### Exercise prompt:
Only the lines from the start of the data to the line containing "checkout the project.", both included, should be output, exactly and without pictures.
***
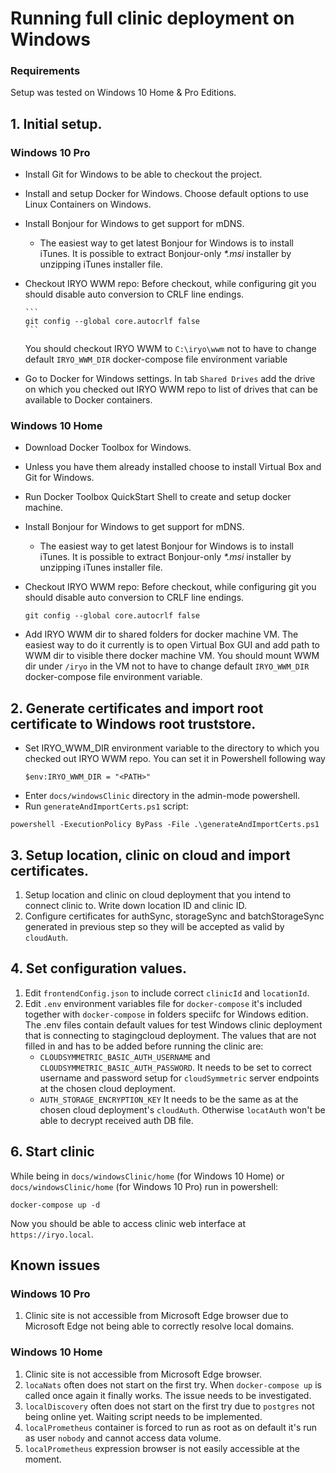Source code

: # Running full clinic deployment on Windows

### Requirements

Setup was tested on Windows 10 Home & Pro Editions.

## 1. Initial setup.

### Windows 10 Pro

*   Install Git for Windows to be able to checkout the project.
*   Install and setup Docker for Windows. Choose default options to use Linux Containers on Windows.
*   Install Bonjour for Windows to get support for mDNS.
    *   The easiest way to get latest Bonjour for Windows is to install iTunes. It is possible to extract Bonjour-only _\*.msi_ installer by unzipping iTunes installer file.
*   Checkout IRYO WWM repo:
    Before checkout, while configuring git you should disable auto conversion to CRLF line endings.

        ```
        git config --global core.autocrlf false
        ```

    You should checkout IRYO WWM to `C:\iryo\wwm` not to have to change default `IRYO_WWM_DIR` docker-compose file environment variable

*   Go to Docker for Windows settings. In tab `Shared Drives` add the drive on which you checked out IRYO WWM repo to list of drives that can be available to Docker containers.

### Windows 10 Home

*   Download Docker Toolbox for Windows.
*   Unless you have them already installed choose to install Virtual Box and Git for Windows.
*   Run Docker Toolbox QuickStart Shell to create and setup docker machine.
*   Install Bonjour for Windows to get support for mDNS.
    *   The easiest way to get latest Bonjour for Windows is to install iTunes. It is possible to extract Bonjour-only _\*.msi_ installer by unzipping iTunes installer file.
*   Checkout IRYO WWM repo:
    Before checkout, while configuring git you should disable auto conversion to CRLF line endings.

    ```
    git config --global core.autocrlf false
    ```

*   Add IRYO WWM dir to shared folders for docker machine VM.
    The easiest way to do it currently is to open Virtual Box GUI and add path to WWM dir to visible there docker machine VM. You should mount WWM dir under `/iryo` in the VM not to have to change default `IRYO_WWM_DIR` docker-compose file environment variable.

## 2. Generate certificates and import root certificate to Windows root truststore.

*   Set IRYO_WWM_DIR environment variable to the directory to which you checked out IRYO WWM repo. You can set it in Powershell following way
    ```
    $env:IRYO_WWM_DIR = "<PATH>"
    ```
*   Enter `docs/windowsClinic` directory in the admin-mode powershell.
*   Run `generateAndImportCerts.ps1` script:

```
powershell -ExecutionPolicy ByPass -File .\generateAndImportCerts.ps1
```

## 3. Setup location, clinic on cloud and import certificates.

1.  Setup location and clinic on cloud deployment that you intend to connect clinic to. Write down location ID and clinic ID.
2.  Configure certificates for authSync, storageSync and batchStorageSync generated in previous step so they will be accepted as valid by `cloudAuth`.

## 4. Set configuration values.

1.  Edit `frontendConfig.json` to include correct `clinicId` and `locationId`.
2.  Edit `.env` environment variables file for `docker-compose` it's included together with `docker-compose` in folders speciifc for Windows edition.
    The .env files contain default values for test Windows clinic deployment that is connecting to stagingcloud deployment.
    The values that are not filled in and has to be added before running the clinic are:
    *   `CLOUDSYMMETRIC_BASIC_AUTH_USERNAME` and `CLOUDSYMMETRIC_BASIC_AUTH_PASSWORD`.
        It needs to be set to correct username and password setup for `cloudSymmetric` server endpoints at the chosen cloud deployment.
    *   `AUTH_STORAGE_ENCRYPTION_KEY`
        It needs to be the same as at the chosen cloud deployment's `cloudAuth`. Otherwise `locatAuth` won't be able to decrypt received auth DB file.

## 6. Start clinic

While being in `docs/windowsClinic/home` (for Windows 10 Home) or `docs/windowsClinic/home` (for Windows 10 Pro) run in powershell:

```
docker-compose up -d
```

Now you should be able to access clinic web interface at `https://iryo.local`.

## Known issues

### Windows 10 Pro

1.  Clinic site is not accessible from Microsoft Edge browser due to Microsoft Edge not being able to correctly resolve local domains.

### Windows 10 Home

1.  Clinic site is not accessible from Microsoft Edge browser.
2.  `locaNats` often does not start on the first try. When `docker-compose up` is called once again it finally works. The issue needs to be investigated.
3.  `localDiscovery` often does not start on the first try due to `postgres` not being online yet. Waiting script needs to be implemented.
4.  `localPrometheus` container is forced to run as root as on default it's run as user `nobody` and cannot access data volume.
5.  `localPrometheus` expression browser is not easily accessible at the moment.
***
### Result:
Source code

: # Running full clinic deployment on Windows

### Requirements

Setup was tested on Windows 10 Home & Pro Editions.

## 1. Initial setup.

### Windows 10 Pro

*   Install Git for Windows to be able to checkout the project.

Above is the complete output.